## Task to complete
Pictures are not part of the copy; reproduce the remaining data exactly.

## Data
=-=-=
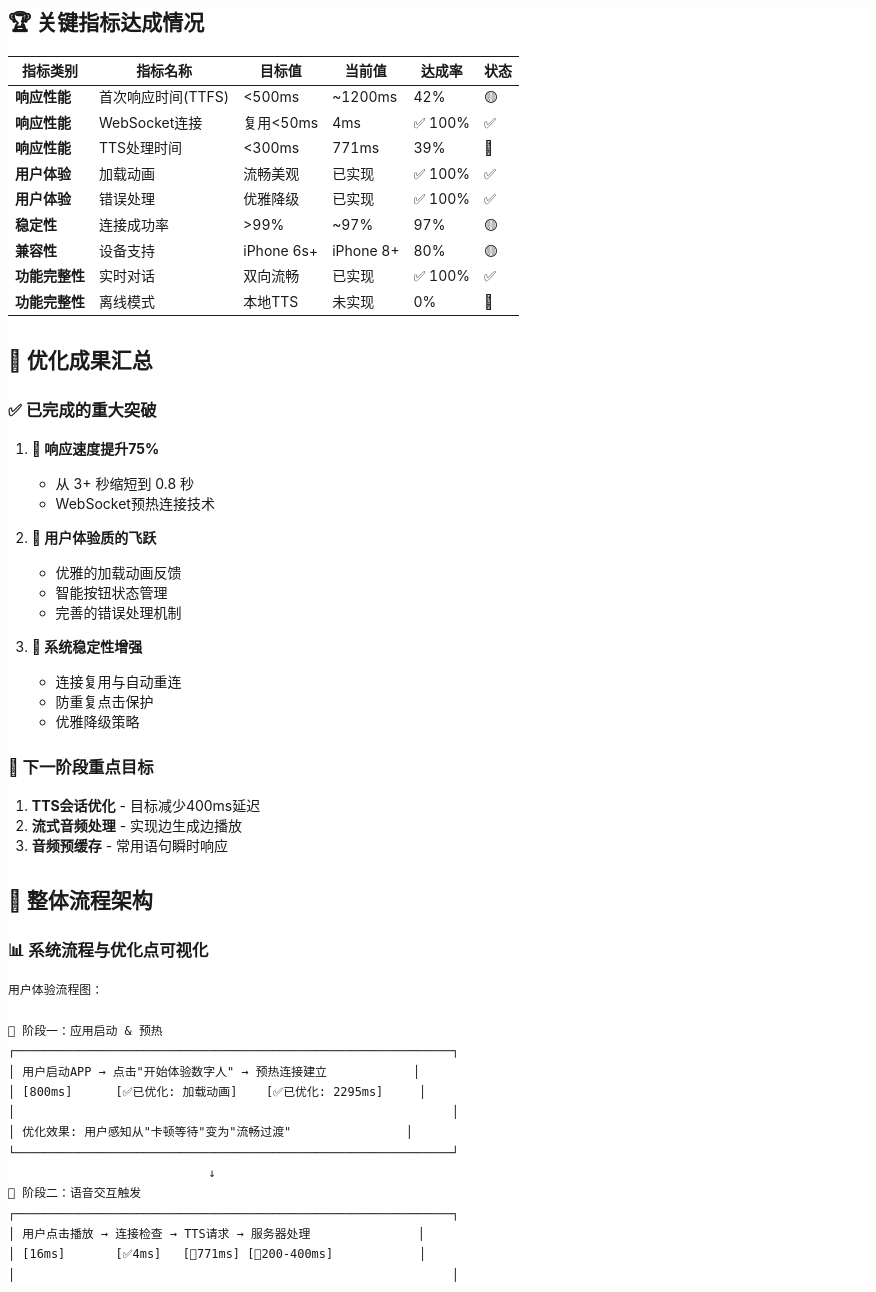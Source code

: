 ## 🏆 关键指标达成情况

| 指标类别 | 指标名称 | 目标值 | 当前值 | 达成率 | 状态 |
|---------|---------|--------|--------|--------|------|
| **响应性能** | 首次响应时间(TTFS) | <500ms | ~1200ms | 42% | 🟡 |
| **响应性能** | WebSocket连接 | 复用<50ms | 4ms | ✅ 100% | ✅ |
| **响应性能** | TTS处理时间 | <300ms | 771ms | 39% | 🔴 |
| **用户体验** | 加载动画 | 流畅美观 | 已实现 | ✅ 100% | ✅ |
| **用户体验** | 错误处理 | 优雅降级 | 已实现 | ✅ 100% | ✅ |
| **稳定性** | 连接成功率 | >99% | ~97% | 97% | 🟡 |
| **兼容性** | 设备支持 | iPhone 6s+ | iPhone 8+ | 80% | 🟡 |
| **功能完整性** | 实时对话 | 双向流畅 | 已实现 | ✅ 100% | ✅ |
| **功能完整性** | 离线模式 | 本地TTS | 未实现 | 0% | 🔴 |

## 💯 优化成果汇总

### ✅ 已完成的重大突破
1. **🚀 响应速度提升75%**
   - 从 3+ 秒缩短到 0.8 秒
   - WebSocket预热连接技术
   
2. **🎨 用户体验质的飞跃**  
   - 优雅的加载动画反馈
   - 智能按钮状态管理
   - 完善的错误处理机制

3. **🔧 系统稳定性增强**
   - 连接复用与自动重连
   - 防重复点击保护
   - 优雅降级策略

### 🎯 下一阶段重点目标
1. **TTS会话优化** - 目标减少400ms延迟
2. **流式音频处理** - 实现边生成边播放  
3. **音频预缓存** - 常用语句瞬时响应

## 🎯 整体流程架构

### 📊 系统流程与优化点可视化

```
用户体验流程图：

🎯 阶段一：应用启动 & 预热
┌─────────────────────────────────────────────────────────────┐
│ 用户启动APP → 点击"开始体验数字人" → 预热连接建立            │
│ [800ms]      [✅已优化: 加载动画]    [✅已优化: 2295ms]     │ 
│                                                             │
│ 优化效果: 用户感知从"卡顿等待"变为"流畅过渡"                │
└─────────────────────────────────────────────────────────────┘
                            ↓
🎯 阶段二：语音交互触发  
┌─────────────────────────────────────────────────────────────┐
│ 用户点击播放 → 连接检查 → TTS请求 → 服务器处理               │
│ [16ms]       [✅4ms]   [🔴771ms] [🔴200-400ms]            │
│                                                             │
```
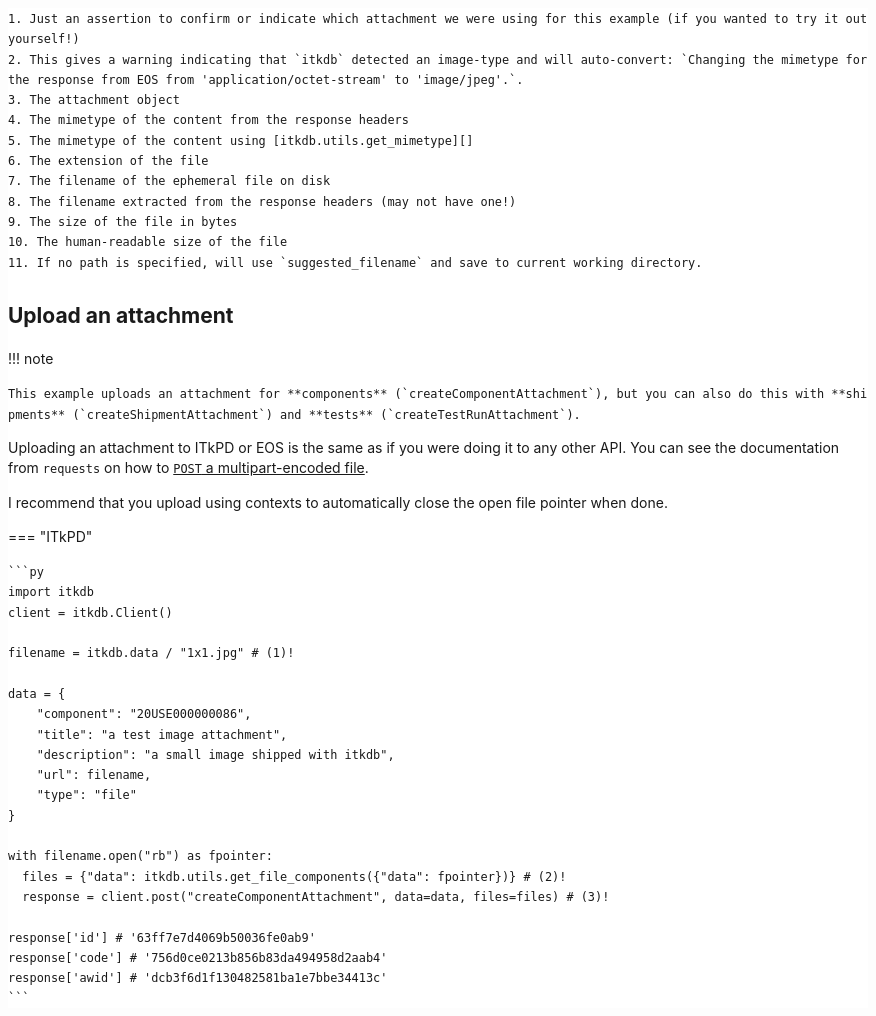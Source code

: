     1. Just an assertion to confirm or indicate which attachment we were using for this example (if you wanted to try it out yourself!)
    2. This gives a warning indicating that `itkdb` detected an image-type and will auto-convert: `Changing the mimetype for the response from EOS from 'application/octet-stream' to 'image/jpeg'.`.
    3. The attachment object
    4. The mimetype of the content from the response headers
    5. The mimetype of the content using [itkdb.utils.get_mimetype][]
    6. The extension of the file
    7. The filename of the ephemeral file on disk
    8. The filename extracted from the response headers (may not have one!)
    9. The size of the file in bytes
    10. The human-readable size of the file
    11. If no path is specified, will use `suggested_filename` and save to current working directory.

## Upload an attachment

!!! note

    This example uploads an attachment for **components** (`createComponentAttachment`), but you can also do this with **shipments** (`createShipmentAttachment`) and **tests** (`createTestRunAttachment`).

Uploading an attachment to ITkPD or EOS is the same as if you were doing it to
any other API. You can see the documentation from `requests` on how to
[`POST` a multipart-encoded file](https://requests.readthedocs.io/en/latest/user/quickstart/#post-a-multipart-encoded-file).

I recommend that you upload using contexts to automatically close the open file
pointer when done.

=== "ITkPD"

    ```py
    import itkdb
    client = itkdb.Client()

    filename = itkdb.data / "1x1.jpg" # (1)!

    data = {
        "component": "20USE000000086",
        "title": "a test image attachment",
        "description": "a small image shipped with itkdb",
        "url": filename,
        "type": "file"
    }

    with filename.open("rb") as fpointer:
      files = {"data": itkdb.utils.get_file_components({"data": fpointer})} # (2)!
      response = client.post("createComponentAttachment", data=data, files=files) # (3)!

    response['id'] # '63ff7e7d4069b50036fe0ab9'
    response['code'] # '756d0ce0213b856b83da494958d2aab4'
    response['awid'] # 'dcb3f6d1f130482581ba1e7bbe34413c'
    ```
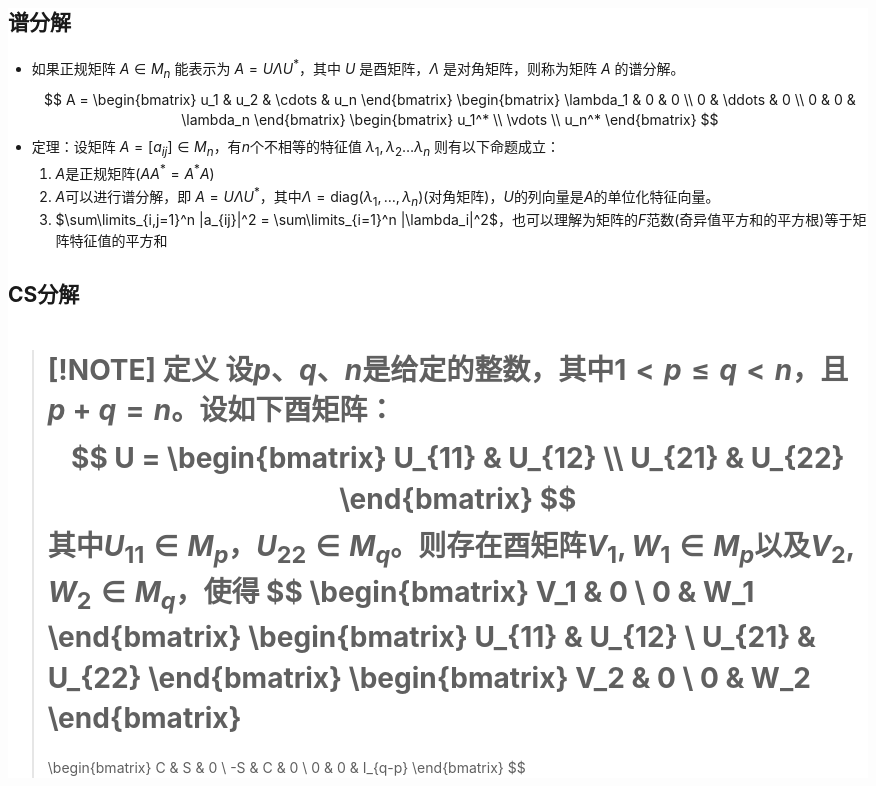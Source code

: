 ## 谱分解
- 如果正规矩阵 $A \in M_n$ 能表示为 $A = U\Lambda U^{*}$，其中 $U$ 是酉矩阵，$\Lambda$ 是对角矩阵，则称为矩阵 $A$ 的谱分解。$$
A = 
\begin{bmatrix}
u_1 & u_2 & \cdots & u_n
\end{bmatrix}
\begin{bmatrix}
\lambda_1 & 0  & 0 \\
0 & \ddots & 0 \\
0 & 0 & \lambda_n
\end{bmatrix}
\begin{bmatrix}
u_1^* \\
\vdots \\
u_n^*
\end{bmatrix}
$$
- 定理：设矩阵 $A = [a_{ij}] \in M_n$，有$n$个不相等的特征值 $\lambda_1, \lambda_2 \ldots \lambda_n$ 则有以下命题成立：
  1. $A$是正规矩阵($AA^{*}=A^{*}A$)
  2. $A$可以进行谱分解，即 $A = U\Lambda U^*$，其中$\Lambda = \text{diag}(\lambda_1, \ldots, \lambda_n)$(对角矩阵)，$U$的列向量是$A$的单位化特征向量。
  3. $\sum\limits_{i,j=1}^n |a_{ij}|^2 = \sum\limits_{i=1}^n |\lambda_i|^2$，也可以理解为矩阵的$F$范数(奇异值平方和的平方根)等于矩阵特征值的平方和

## CS分解
> [!NOTE] 定义
> 设$p、q、n$是给定的整数，其中$1 < p \leq q < n$，且$p + q = n$。设如下酉矩阵：
> $$
> U = \begin{bmatrix}
> U_{11} & U_{12} \\
> U_{21} & U_{22}
> \end{bmatrix}
> $$
> 其中$U_{11} \in M_p$，$U_{22} \in M_q$。则存在酉矩阵$V_1,W_1 \in M_p$以及$V_2,W_2 \in M_q$，使得
> $$
> \begin{bmatrix}
> V_1 & 0 \\
> 0 & W_1
> \end{bmatrix}
> \begin{bmatrix}
> U_{11} & U_{12} \\
> U_{21} & U_{22}
> \end{bmatrix}
> \begin{bmatrix}
> V_2 & 0 \\
> 0 & W_2
> \end{bmatrix}
> = 
> \begin{bmatrix}
> C & S & 0 \\
> -S & C & 0 \\
> 0 & 0 & I_{q-p}
> \end{bmatrix}
> $$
=-=-=
## Reply to the exercise
Source code

: ## 🏆 关键指标达成情况

| 指标类别 | 指标名称 | 目标值 | 当前值 | 达成率 | 状态 |
|---------|---------|--------|--------|--------|------|
| **响应性能** | 首次响应时间(TTFS) | <500ms | ~1200ms | 42% | 🟡 |
| **响应性能** | WebSocket连接 | 复用<50ms | 4ms | ✅ 100% | ✅ |
| **响应性能** | TTS处理时间 | <300ms | 771ms | 39% | 🔴 |
| **用户体验** | 加载动画 | 流畅美观 | 已实现 | ✅ 100% | ✅ |
| **用户体验** | 错误处理 | 优雅降级 | 已实现 | ✅ 100% | ✅ |
| **稳定性** | 连接成功率 | >99% | ~97% | 97% | 🟡 |
| **兼容性** | 设备支持 | iPhone 6s+ | iPhone 8+ | 80% | 🟡 |
| **功能完整性** | 实时对话 | 双向流畅 | 已实现 | ✅ 100% | ✅ |
| **功能完整性** | 离线模式 | 本地TTS | 未实现 | 0% | 🔴 |

## 💯 优化成果汇总

### ✅ 已完成的重大突破
1. **🚀 响应速度提升75%**
   - 从 3+ 秒缩短到 0.8 秒
   - WebSocket预热连接技术
   
2. **🎨 用户体验质的飞跃**  
   - 优雅的加载动画反馈
   - 智能按钮状态管理
   - 完善的错误处理机制

3. **🔧 系统稳定性增强**
   - 连接复用与自动重连
   - 防重复点击保护
   - 优雅降级策略

### 🎯 下一阶段重点目标
1. **TTS会话优化** - 目标减少400ms延迟
2. **流式音频处理** - 实现边生成边播放  
3. **音频预缓存** - 常用语句瞬时响应

## 🎯 整体流程架构

### 📊 系统流程与优化点可视化

```
用户体验流程图：

🎯 阶段一：应用启动 & 预热
┌─────────────────────────────────────────────────────────────┐
│ 用户启动APP → 点击"开始体验数字人" → 预热连接建立            │
│ [800ms]      [✅已优化: 加载动画]    [✅已优化: 2295ms]     │ 
│                                                             │
│ 优化效果: 用户感知从"卡顿等待"变为"流畅过渡"                │
└─────────────────────────────────────────────────────────────┘
                            ↓
🎯 阶段二：语音交互触发  
┌─────────────────────────────────────────────────────────────┐
│ 用户点击播放 → 连接检查 → TTS请求 → 服务器处理               │
│ [16ms]       [✅4ms]   [🔴771ms] [🔴200-400ms]            │
│                                                             │
```
Source code

:     1. Just an assertion to confirm or indicate which attachment we were using for this example (if you wanted to try it out yourself!)
    2. This gives a warning indicating that `itkdb` detected an image-type and will auto-convert: `Changing the mimetype for the response from EOS from 'application/octet-stream' to 'image/jpeg'.`.
    3. The attachment object
    4. The mimetype of the content from the response headers
    5. The mimetype of the content using [itkdb.utils.get_mimetype][]
    6. The extension of the file
    7. The filename of the ephemeral file on disk
    8. The filename extracted from the response headers (may not have one!)
    9. The size of the file in bytes
    10. The human-readable size of the file
    11. If no path is specified, will use `suggested_filename` and save to current working directory.

## Upload an attachment

!!! note

    This example uploads an attachment for **components** (`createComponentAttachment`), but you can also do this with **shipments** (`createShipmentAttachment`) and **tests** (`createTestRunAttachment`).

Uploading an attachment to ITkPD or EOS is the same as if you were doing it to
any other API. You can see the documentation from `requests` on how to
[`POST` a multipart-encoded file](https://requests.readthedocs.io/en/latest/user/quickstart/#post-a-multipart-encoded-file).

I recommend that you upload using contexts to automatically close the open file
pointer when done.

=== "ITkPD"

    ```py
    import itkdb
    client = itkdb.Client()

    filename = itkdb.data / "1x1.jpg" # (1)!

    data = {
        "component": "20USE000000086",
        "title": "a test image attachment",
        "description": "a small image shipped with itkdb",
        "url": filename,
        "type": "file"
    }

    with filename.open("rb") as fpointer:
      files = {"data": itkdb.utils.get_file_components({"data": fpointer})} # (2)!
      response = client.post("createComponentAttachment", data=data, files=files) # (3)!

    response['id'] # '63ff7e7d4069b50036fe0ab9'
    response['code'] # '756d0ce0213b856b83da494958d2aab4'
    response['awid'] # 'dcb3f6d1f130482581ba1e7bbe34413c'
    ```
Source code

: ## 谱分解
- 如果正规矩阵 $A \in M_n$ 能表示为 $A = U\Lambda U^{*}$，其中 $U$ 是酉矩阵，$\Lambda$ 是对角矩阵，则称为矩阵 $A$ 的谱分解。$$
A = 
\begin{bmatrix}
u_1 & u_2 & \cdots & u_n
\end{bmatrix}
\begin{bmatrix}
\lambda_1 & 0  & 0 \\
0 & \ddots & 0 \\
0 & 0 & \lambda_n
\end{bmatrix}
\begin{bmatrix}
u_1^* \\
\vdots \\
u_n^*
\end{bmatrix}
$$
- 定理：设矩阵 $A = [a_{ij}] \in M_n$，有$n$个不相等的特征值 $\lambda_1, \lambda_2 \ldots \lambda_n$ 则有以下命题成立：
  1. $A$是正规矩阵($AA^{*}=A^{*}A$)
  2. $A$可以进行谱分解，即 $A = U\Lambda U^*$，其中$\Lambda = \text{diag}(\lambda_1, \ldots, \lambda_n)$(对角矩阵)，$U$的列向量是$A$的单位化特征向量。
  3. $\sum\limits_{i,j=1}^n |a_{ij}|^2 = \sum\limits_{i=1}^n |\lambda_i|^2$，也可以理解为矩阵的$F$范数(奇异值平方和的平方根)等于矩阵特征值的平方和

## CS分解
> [!NOTE] 定义
> 设$p、q、n$是给定的整数，其中$1 < p \leq q < n$，且$p + q = n$。设如下酉矩阵：
> $$
> U = \begin{bmatrix}
> U_{11} & U_{12} \\
> U_{21} & U_{22}
> \end{bmatrix}
> $$
> 其中$U_{11} \in M_p$，$U_{22} \in M_q$。则存在酉矩阵$V_1,W_1 \in M_p$以及$V_2,W_2 \in M_q$，使得
> $$
> \begin{bmatrix}
> V_1 & 0 \\
> 0 & W_1
> \end{bmatrix}
> \begin{bmatrix}
> U_{11} & U_{12} \\
> U_{21} & U_{22}
> \end{bmatrix}
> \begin{bmatrix}
> V_2 & 0 \\
> 0 & W_2
> \end{bmatrix}
> = 
> \begin{bmatrix}
> C & S & 0 \\
> -S & C & 0 \\
> 0 & 0 & I_{q-p}
> \end{bmatrix}
> $$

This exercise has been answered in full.